Interesting topics for an advanced Python lecture

I was asked to give a lecture (with a presentation) to a group of people about Python.

This class already has a curriculum for Python, and it’s quite long and involves a lot of topics. I was asked to give an advanced lecture, which is not part of the curriculum, about anything I want.

This is not for people who have been developing in Python (or in general) for many years, so it’s not that advanced, but they’re quite sharp and it’s okay if not everyone understands everything thoroughly as long as they get the gist of it. I was also asked that it’d be at least somewhat practical for their use (e.g. I can’t do it about the JIT )

Last time I did it about how asyncio works, using almost exclusively A. Jesse’s and Guido’s article as inspiration: 500 Lines or LessA Web Crawler With asyncio Coroutines - but was told it’s a bit too complex for people to understand in just one hour.

I was thinking to do it about how to leverage type annotaions in Python, sttarting with a reminder about type annotations, showing cool concepts from typing (Optional, abc’s, ParamSpec, etc.), then moving on to runtime annotations using dataclasses and more advanced concepts like Annotated with pydantic.

I’m looking for more interesting subjects though. I specifically want things which might not be useful to put in a general Python tutorial, but are still cool. Can be about something in Python itself, or about specific libraries (alembic came up) and anything else that is not actually a part of Python. There was also an idea about showing dis and ceval a bit, but I deemed it not practical enough.

I thought this would be a great place to ask as there’s nowhere where people are more passionate about Python. Happy to hear any ideas you might have!

Performance testing: what to do, what not to do, and how to interpret the results. This is something of a recurring topic; anyone can run something a million times and get some numbers, and then claim to have discovered something, but a lot of people don’t realise that (a) there are right and wrong ways to get those numbers, and if you do it wrong, your numbers are meaningless; (b) sometimes, even when you do everything right, your numbers are still meaningless - and you need to be able to know when that’s happened; and (c) how to share your results so that other people can understand them, verify them, and perhaps do something with them.

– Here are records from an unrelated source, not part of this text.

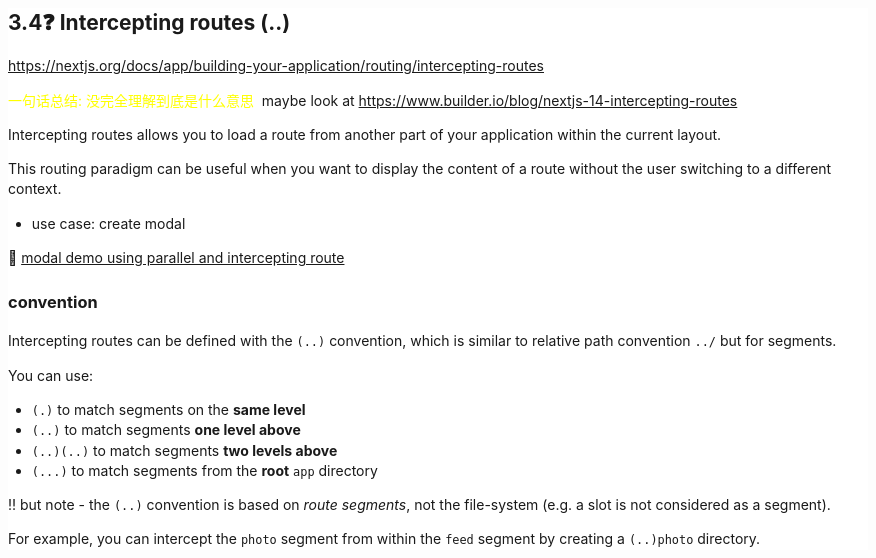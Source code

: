 





## 3.4:question: Intercepting routes (..)

https://nextjs.org/docs/app/building-your-application/routing/intercepting-routes



<span style="color:yellow">一句话总结: 没完全理解到底是什么意思 </span> maybe look at https://www.builder.io/blog/nextjs-14-intercepting-routes



Intercepting routes allows you to load a route from another part of your application within the current layout. 

This routing paradigm can be useful when you want to display the content of a route without the user switching to a different context.

+ use case: create modal



:gem: [modal demo using parallel and intercepting route](https://github.com/vercel-labs/nextgram?tab=readme-ov-file)





### convention

Intercepting routes can be defined with the `(..)` convention, which is similar to relative path convention `../` but for segments.

You can use:

- `(.)` to match segments on the **same level**
- `(..)` to match segments **one level above**
- `(..)(..)` to match segments **two levels above**
- `(...)` to match segments from the **root** `app` directory

:bangbang: but note - the `(..)` convention is based on *route segments*, not the file-system (e.g. a slot is not considered as a segment).



For example, you can intercept the `photo` segment from within the `feed` segment by creating a `(..)photo` directory.
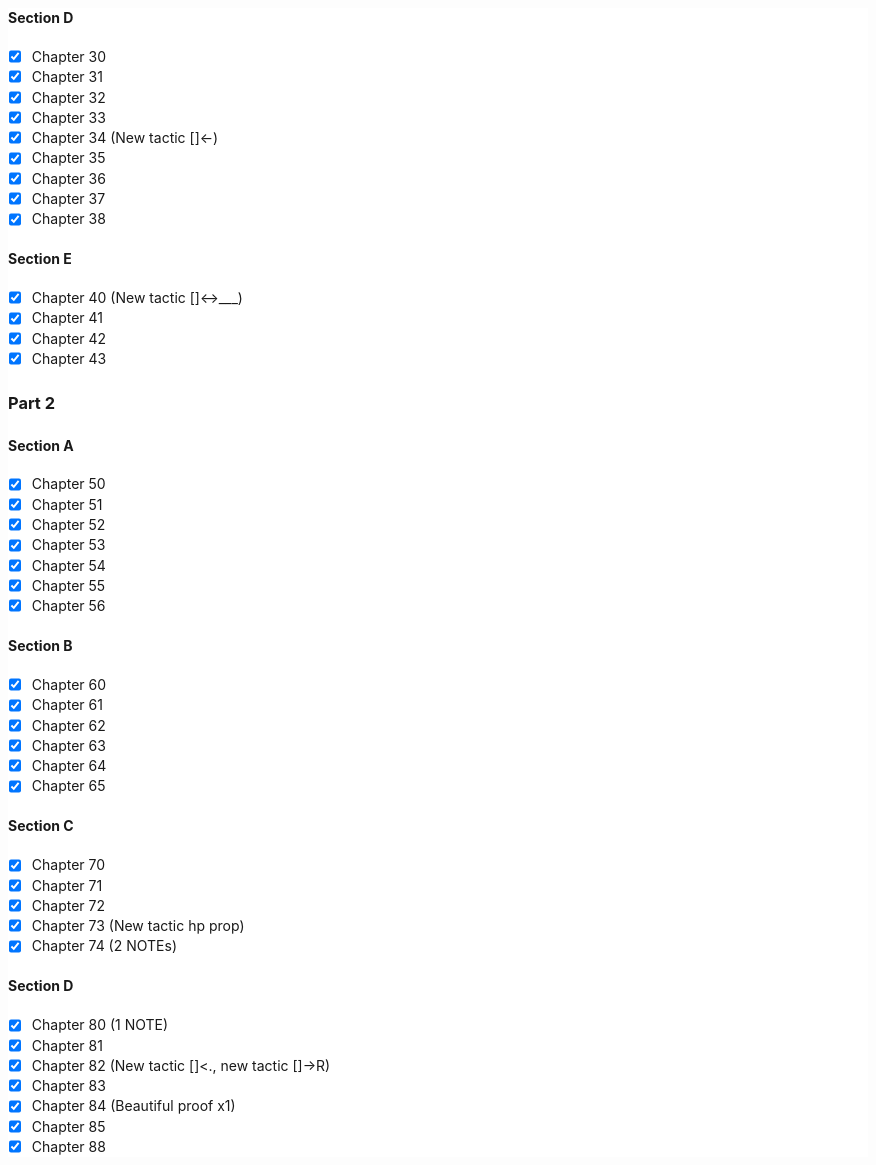 #### Section D
- [x] Chapter 30
- [x] Chapter 31
- [x] Chapter 32
- [x] Chapter 33
- [x] Chapter 34 (New tactic []<-)
- [x] Chapter 35
- [x] Chapter 36
- [x] Chapter 37
- [x] Chapter 38

#### Section E
- [x] Chapter 40 (New tactic []<->___)
- [x] Chapter 41
- [x] Chapter 42
- [x] Chapter 43

### Part 2
#### Section A
- [x] Chapter 50
- [x] Chapter 51
- [x] Chapter 52
- [x] Chapter 53
- [x] Chapter 54
- [x] Chapter 55
- [x] Chapter 56

#### Section B
- [x] Chapter 60
- [x] Chapter 61
- [x] Chapter 62
- [x] Chapter 63
- [x] Chapter 64
- [x] Chapter 65

#### Section C
- [x] Chapter 70
- [x] Chapter 71
- [x] Chapter 72
- [x] Chapter 73 (New tactic hp prop)
- [x] Chapter 74 (2 NOTEs)

#### Section D
- [x] Chapter 80 (1 NOTE)
- [x] Chapter 81
- [x] Chapter 82 (New tactic []<., new tactic []->R)
- [x] Chapter 83
- [x] Chapter 84 (Beautiful proof x1)
- [x] Chapter 85
- [x] Chapter 88
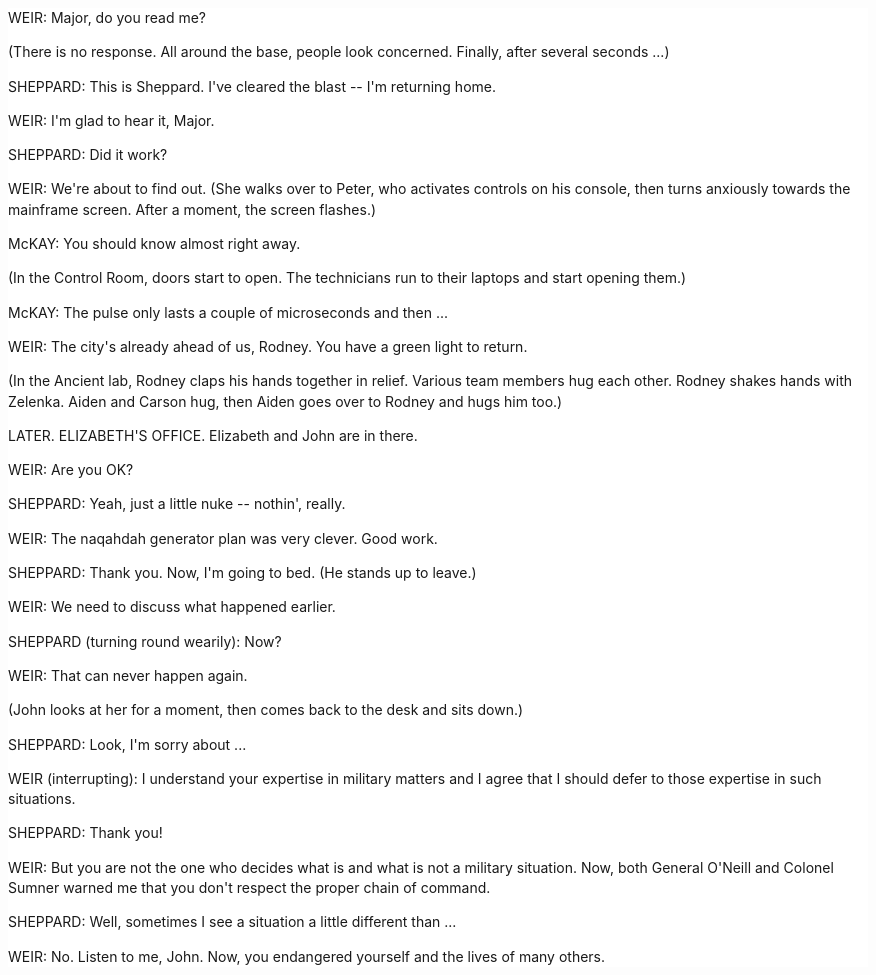 WEIR: Major, do you read me?  
  
(There is no response. All around the base, people look concerned. Finally,
after several seconds ...)  
  
SHEPPARD: This is Sheppard. I've cleared the blast -- I'm returning home.  
  
WEIR: I'm glad to hear it, Major.  
  
SHEPPARD: Did it work?  
  
WEIR: We're about to find out. (She walks over to Peter, who activates
controls on his console, then turns anxiously towards the mainframe screen.
After a moment, the screen flashes.)  
  
McKAY: You should know almost right away.  
  
(In the Control Room, doors start to open. The technicians run to their
laptops and start opening them.)  
  
McKAY: The pulse only lasts a couple of microseconds and then ...  
  
WEIR: The city's already ahead of us, Rodney. You have a green light to
return.  
  
(In the Ancient lab, Rodney claps his hands together in relief. Various team
members hug each other. Rodney shakes hands with Zelenka. Aiden and Carson
hug, then Aiden goes over to Rodney and hugs him too.)  
  
  
LATER. ELIZABETH'S OFFICE. Elizabeth and John are in there.  
  
WEIR: Are you OK?  
  
SHEPPARD: Yeah, just a little nuke -- nothin', really.  
  
WEIR: The naqahdah generator plan was very clever. Good work.  
  
SHEPPARD: Thank you. Now, I'm going to bed. (He stands up to leave.)  
  
WEIR: We need to discuss what happened earlier.  
  
SHEPPARD (turning round wearily): Now?  
  
WEIR: That can never happen again.  
  
(John looks at her for a moment, then comes back to the desk and sits down.)  
  
SHEPPARD: Look, I'm sorry about ...  
  
WEIR (interrupting): I understand your expertise in military matters and I
agree that I should defer to those expertise in such situations.  
  
SHEPPARD: Thank you!  
  
WEIR: But you are not the one who decides what is and what is not a military
situation. Now, both General O'Neill and Colonel Sumner warned me that you
don't respect the proper chain of command.  
  
SHEPPARD: Well, sometimes I see a situation a little different than ...  
  
WEIR: No. Listen to me, John. Now, you endangered yourself and the lives of
many others.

This is a HUGE topic, so a one-hour lecture probably won’t do more than scratch a bunch of surfaces, but there should be enough in there that people can really get an idea of what’s fast and what’s slow. For example, defining a function is a lot slower than adding two numbers - but how much slower? Is adding 1+1 in a loop actually doing what you think it does? → spoiler ^[1] spoiler ← Is it faster to look something up from a dictionary more than once, or to put it into a variable and use that twice? And more importantly, is it enough faster to be worth writing that way?

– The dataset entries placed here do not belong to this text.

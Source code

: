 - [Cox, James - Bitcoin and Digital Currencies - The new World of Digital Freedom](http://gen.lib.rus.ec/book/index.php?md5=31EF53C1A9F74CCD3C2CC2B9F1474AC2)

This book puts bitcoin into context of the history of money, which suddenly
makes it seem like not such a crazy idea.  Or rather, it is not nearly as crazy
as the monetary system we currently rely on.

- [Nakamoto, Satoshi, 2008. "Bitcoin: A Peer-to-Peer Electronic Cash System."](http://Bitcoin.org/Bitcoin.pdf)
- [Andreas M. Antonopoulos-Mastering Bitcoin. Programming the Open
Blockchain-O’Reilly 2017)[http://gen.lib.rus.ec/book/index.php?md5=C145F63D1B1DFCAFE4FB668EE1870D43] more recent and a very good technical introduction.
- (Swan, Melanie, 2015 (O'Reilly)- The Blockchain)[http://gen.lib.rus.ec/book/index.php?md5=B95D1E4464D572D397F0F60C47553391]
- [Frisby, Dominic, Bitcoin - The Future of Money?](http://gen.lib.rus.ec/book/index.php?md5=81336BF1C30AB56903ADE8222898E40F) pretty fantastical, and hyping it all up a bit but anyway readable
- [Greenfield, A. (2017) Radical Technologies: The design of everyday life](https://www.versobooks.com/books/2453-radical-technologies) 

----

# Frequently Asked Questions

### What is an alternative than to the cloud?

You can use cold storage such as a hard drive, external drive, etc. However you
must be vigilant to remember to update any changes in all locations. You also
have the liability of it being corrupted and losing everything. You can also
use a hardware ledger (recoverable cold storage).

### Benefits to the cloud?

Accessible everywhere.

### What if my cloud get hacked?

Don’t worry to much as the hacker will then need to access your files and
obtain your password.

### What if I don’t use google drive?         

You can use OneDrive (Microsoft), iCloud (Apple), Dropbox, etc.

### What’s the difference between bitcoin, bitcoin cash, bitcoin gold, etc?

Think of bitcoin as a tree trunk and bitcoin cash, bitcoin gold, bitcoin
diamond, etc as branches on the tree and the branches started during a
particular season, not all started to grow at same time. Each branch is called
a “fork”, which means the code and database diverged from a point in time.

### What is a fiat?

Plenty to cover, and could be of great value to people!

1. Almost certainly not, if you use two constants - which you can verify by replacing it with the number 2 in that same loop ↩︎

Thank you so much for the idea!

I really appreciate your response, and was specifically hoping for you to respond as I know you’re really proficient with a lot of different areas in Python .

I agree it’s a huge topic and want to gather some keywords and topics to see what I want to touch on and that I haven’t missed anything. I don’t really need resources to read but more like “search terms”.

I currently have:

• cProfile
• gc module
• memray package
• pyspy package
• locust package
• caching

Do you happen to have a few more topics off the top of your head? Not all of them have to be super relevant, just anything you think might be interesting and I’ll read more about it.

Thank you!

P.S Still looking for more ideas as I might do more than one of these lectures

The biggest one would be the timeit module. You can do a lot just with that, without needing any third-party tools or anything.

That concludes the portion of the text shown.